▶ WORK INSTRUCTION
Please write out all of the entries without altering anything.

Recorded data
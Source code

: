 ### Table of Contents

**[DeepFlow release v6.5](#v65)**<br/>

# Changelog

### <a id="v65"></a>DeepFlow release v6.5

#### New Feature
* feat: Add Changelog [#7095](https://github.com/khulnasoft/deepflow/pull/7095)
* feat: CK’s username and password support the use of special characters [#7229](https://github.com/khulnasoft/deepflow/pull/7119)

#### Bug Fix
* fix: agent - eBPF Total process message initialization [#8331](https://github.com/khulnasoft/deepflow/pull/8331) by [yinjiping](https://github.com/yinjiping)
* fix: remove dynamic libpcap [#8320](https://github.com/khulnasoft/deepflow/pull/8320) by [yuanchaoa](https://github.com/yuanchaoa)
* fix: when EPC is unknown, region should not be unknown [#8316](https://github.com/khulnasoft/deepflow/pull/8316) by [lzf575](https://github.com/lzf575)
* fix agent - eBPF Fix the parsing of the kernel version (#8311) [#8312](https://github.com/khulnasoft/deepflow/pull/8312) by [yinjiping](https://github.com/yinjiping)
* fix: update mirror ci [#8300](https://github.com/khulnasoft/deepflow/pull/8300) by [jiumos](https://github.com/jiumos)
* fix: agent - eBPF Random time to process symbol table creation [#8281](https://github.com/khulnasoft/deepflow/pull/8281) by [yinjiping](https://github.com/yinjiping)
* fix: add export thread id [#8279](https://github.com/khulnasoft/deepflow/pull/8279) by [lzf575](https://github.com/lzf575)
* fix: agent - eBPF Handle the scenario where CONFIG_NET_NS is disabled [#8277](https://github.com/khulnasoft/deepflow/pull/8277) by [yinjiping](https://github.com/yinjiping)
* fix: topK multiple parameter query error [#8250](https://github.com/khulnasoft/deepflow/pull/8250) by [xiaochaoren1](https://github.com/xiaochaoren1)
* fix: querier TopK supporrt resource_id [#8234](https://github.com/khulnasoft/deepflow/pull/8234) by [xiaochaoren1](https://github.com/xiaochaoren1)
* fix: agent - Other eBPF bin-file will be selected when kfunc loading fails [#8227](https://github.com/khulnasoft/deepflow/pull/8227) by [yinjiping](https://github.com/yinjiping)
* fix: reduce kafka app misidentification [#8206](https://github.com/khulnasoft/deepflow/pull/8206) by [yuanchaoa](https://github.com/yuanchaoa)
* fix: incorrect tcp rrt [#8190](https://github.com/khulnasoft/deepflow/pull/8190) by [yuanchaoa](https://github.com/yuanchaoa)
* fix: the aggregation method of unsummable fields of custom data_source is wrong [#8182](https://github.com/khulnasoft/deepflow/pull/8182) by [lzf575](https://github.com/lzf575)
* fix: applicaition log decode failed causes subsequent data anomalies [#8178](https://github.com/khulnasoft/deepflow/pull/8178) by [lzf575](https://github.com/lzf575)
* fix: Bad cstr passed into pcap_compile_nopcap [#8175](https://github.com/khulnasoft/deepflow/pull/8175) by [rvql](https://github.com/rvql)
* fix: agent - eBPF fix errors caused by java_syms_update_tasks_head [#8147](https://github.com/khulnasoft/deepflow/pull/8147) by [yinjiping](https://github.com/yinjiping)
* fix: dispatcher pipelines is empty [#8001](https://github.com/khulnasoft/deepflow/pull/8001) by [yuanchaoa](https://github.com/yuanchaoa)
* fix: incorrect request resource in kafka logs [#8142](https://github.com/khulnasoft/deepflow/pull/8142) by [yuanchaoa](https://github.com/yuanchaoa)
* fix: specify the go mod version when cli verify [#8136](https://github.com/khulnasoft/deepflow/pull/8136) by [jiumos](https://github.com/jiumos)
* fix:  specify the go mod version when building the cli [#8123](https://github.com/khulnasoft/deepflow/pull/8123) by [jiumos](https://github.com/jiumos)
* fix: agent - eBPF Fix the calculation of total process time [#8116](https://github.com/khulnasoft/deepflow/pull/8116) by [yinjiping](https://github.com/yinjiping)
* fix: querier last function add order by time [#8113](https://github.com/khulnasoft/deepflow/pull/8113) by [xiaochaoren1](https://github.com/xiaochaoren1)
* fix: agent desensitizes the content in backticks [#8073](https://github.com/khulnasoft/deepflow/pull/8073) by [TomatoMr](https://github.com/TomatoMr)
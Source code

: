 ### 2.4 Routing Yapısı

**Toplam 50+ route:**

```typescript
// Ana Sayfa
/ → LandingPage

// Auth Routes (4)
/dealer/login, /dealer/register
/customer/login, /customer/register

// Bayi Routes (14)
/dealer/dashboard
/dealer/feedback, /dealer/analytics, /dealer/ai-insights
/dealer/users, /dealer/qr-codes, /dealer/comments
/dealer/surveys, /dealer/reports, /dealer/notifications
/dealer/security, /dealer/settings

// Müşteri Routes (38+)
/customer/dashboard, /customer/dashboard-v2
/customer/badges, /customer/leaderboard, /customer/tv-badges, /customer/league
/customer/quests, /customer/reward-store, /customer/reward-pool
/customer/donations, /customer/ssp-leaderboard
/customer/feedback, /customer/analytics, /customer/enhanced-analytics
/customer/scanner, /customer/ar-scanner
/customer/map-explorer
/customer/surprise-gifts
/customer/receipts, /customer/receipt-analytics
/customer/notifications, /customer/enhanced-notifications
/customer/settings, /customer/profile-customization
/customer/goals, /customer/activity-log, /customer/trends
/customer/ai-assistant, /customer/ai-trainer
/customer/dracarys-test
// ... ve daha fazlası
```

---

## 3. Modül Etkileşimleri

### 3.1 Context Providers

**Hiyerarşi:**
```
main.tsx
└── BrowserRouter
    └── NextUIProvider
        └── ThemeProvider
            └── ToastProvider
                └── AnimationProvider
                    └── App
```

▶ RESULT FOR THIS EXERCISE
Source code

: ### Table of Contents

**[DeepFlow release v6.5](#v65)**<br/>

# Changelog

### <a id="v65"></a>DeepFlow release v6.5

#### New Feature
* feat: Add Changelog [#7095](https://github.com/khulnasoft/deepflow/pull/7095)
* feat: CK’s username and password support the use of special characters [#7229](https://github.com/khulnasoft/deepflow/pull/7119)

#### Bug Fix
* fix: agent - eBPF Total process message initialization [#8331](https://github.com/khulnasoft/deepflow/pull/8331) by [yinjiping](https://github.com/yinjiping)
* fix: remove dynamic libpcap [#8320](https://github.com/khulnasoft/deepflow/pull/8320) by [yuanchaoa](https://github.com/yuanchaoa)
* fix: when EPC is unknown, region should not be unknown [#8316](https://github.com/khulnasoft/deepflow/pull/8316) by [lzf575](https://github.com/lzf575)
* fix agent - eBPF Fix the parsing of the kernel version (#8311) [#8312](https://github.com/khulnasoft/deepflow/pull/8312) by [yinjiping](https://github.com/yinjiping)
* fix: update mirror ci [#8300](https://github.com/khulnasoft/deepflow/pull/8300) by [jiumos](https://github.com/jiumos)
* fix: agent - eBPF Random time to process symbol table creation [#8281](https://github.com/khulnasoft/deepflow/pull/8281) by [yinjiping](https://github.com/yinjiping)
* fix: add export thread id [#8279](https://github.com/khulnasoft/deepflow/pull/8279) by [lzf575](https://github.com/lzf575)
* fix: agent - eBPF Handle the scenario where CONFIG_NET_NS is disabled [#8277](https://github.com/khulnasoft/deepflow/pull/8277) by [yinjiping](https://github.com/yinjiping)
* fix: topK multiple parameter query error [#8250](https://github.com/khulnasoft/deepflow/pull/8250) by [xiaochaoren1](https://github.com/xiaochaoren1)
* fix: querier TopK supporrt resource_id [#8234](https://github.com/khulnasoft/deepflow/pull/8234) by [xiaochaoren1](https://github.com/xiaochaoren1)
* fix: agent - Other eBPF bin-file will be selected when kfunc loading fails [#8227](https://github.com/khulnasoft/deepflow/pull/8227) by [yinjiping](https://github.com/yinjiping)
* fix: reduce kafka app misidentification [#8206](https://github.com/khulnasoft/deepflow/pull/8206) by [yuanchaoa](https://github.com/yuanchaoa)
* fix: incorrect tcp rrt [#8190](https://github.com/khulnasoft/deepflow/pull/8190) by [yuanchaoa](https://github.com/yuanchaoa)
* fix: the aggregation method of unsummable fields of custom data_source is wrong [#8182](https://github.com/khulnasoft/deepflow/pull/8182) by [lzf575](https://github.com/lzf575)
* fix: applicaition log decode failed causes subsequent data anomalies [#8178](https://github.com/khulnasoft/deepflow/pull/8178) by [lzf575](https://github.com/lzf575)
* fix: Bad cstr passed into pcap_compile_nopcap [#8175](https://github.com/khulnasoft/deepflow/pull/8175) by [rvql](https://github.com/rvql)
* fix: agent - eBPF fix errors caused by java_syms_update_tasks_head [#8147](https://github.com/khulnasoft/deepflow/pull/8147) by [yinjiping](https://github.com/yinjiping)
* fix: dispatcher pipelines is empty [#8001](https://github.com/khulnasoft/deepflow/pull/8001) by [yuanchaoa](https://github.com/yuanchaoa)
* fix: incorrect request resource in kafka logs [#8142](https://github.com/khulnasoft/deepflow/pull/8142) by [yuanchaoa](https://github.com/yuanchaoa)
* fix: specify the go mod version when cli verify [#8136](https://github.com/khulnasoft/deepflow/pull/8136) by [jiumos](https://github.com/jiumos)
* fix:  specify the go mod version when building the cli [#8123](https://github.com/khulnasoft/deepflow/pull/8123) by [jiumos](https://github.com/jiumos)
* fix: agent - eBPF Fix the calculation of total process time [#8116](https://github.com/khulnasoft/deepflow/pull/8116) by [yinjiping](https://github.com/yinjiping)
* fix: querier last function add order by time [#8113](https://github.com/khulnasoft/deepflow/pull/8113) by [xiaochaoren1](https://github.com/xiaochaoren1)
* fix: agent desensitizes the content in backticks [#8073](https://github.com/khulnasoft/deepflow/pull/8073) by [TomatoMr](https://github.com/TomatoMr)
Source code

: ### 2.4 Routing Yapısı

**Toplam 50+ route:**

```typescript
// Ana Sayfa
/ → LandingPage

// Auth Routes (4)
/dealer/login, /dealer/register
/customer/login, /customer/register

// Bayi Routes (14)
/dealer/dashboard
/dealer/feedback, /dealer/analytics, /dealer/ai-insights
/dealer/users, /dealer/qr-codes, /dealer/comments
/dealer/surveys, /dealer/reports, /dealer/notifications
/dealer/security, /dealer/settings

// Müşteri Routes (38+)
/customer/dashboard, /customer/dashboard-v2
/customer/badges, /customer/leaderboard, /customer/tv-badges, /customer/league
/customer/quests, /customer/reward-store, /customer/reward-pool
/customer/donations, /customer/ssp-leaderboard
/customer/feedback, /customer/analytics, /customer/enhanced-analytics
/customer/scanner, /customer/ar-scanner
/customer/map-explorer
/customer/surprise-gifts
/customer/receipts, /customer/receipt-analytics
/customer/notifications, /customer/enhanced-notifications
/customer/settings, /customer/profile-customization
/customer/goals, /customer/activity-log, /customer/trends
/customer/ai-assistant, /customer/ai-trainer
/customer/dracarys-test
// ... ve daha fazlası
```

---

## 3. Modül Etkileşimleri

### 3.1 Context Providers

**Hiyerarşi:**
```
main.tsx
└── BrowserRouter
    └── NextUIProvider
        └── ThemeProvider
            └── ToastProvider
                └── AnimationProvider
                    └── App
```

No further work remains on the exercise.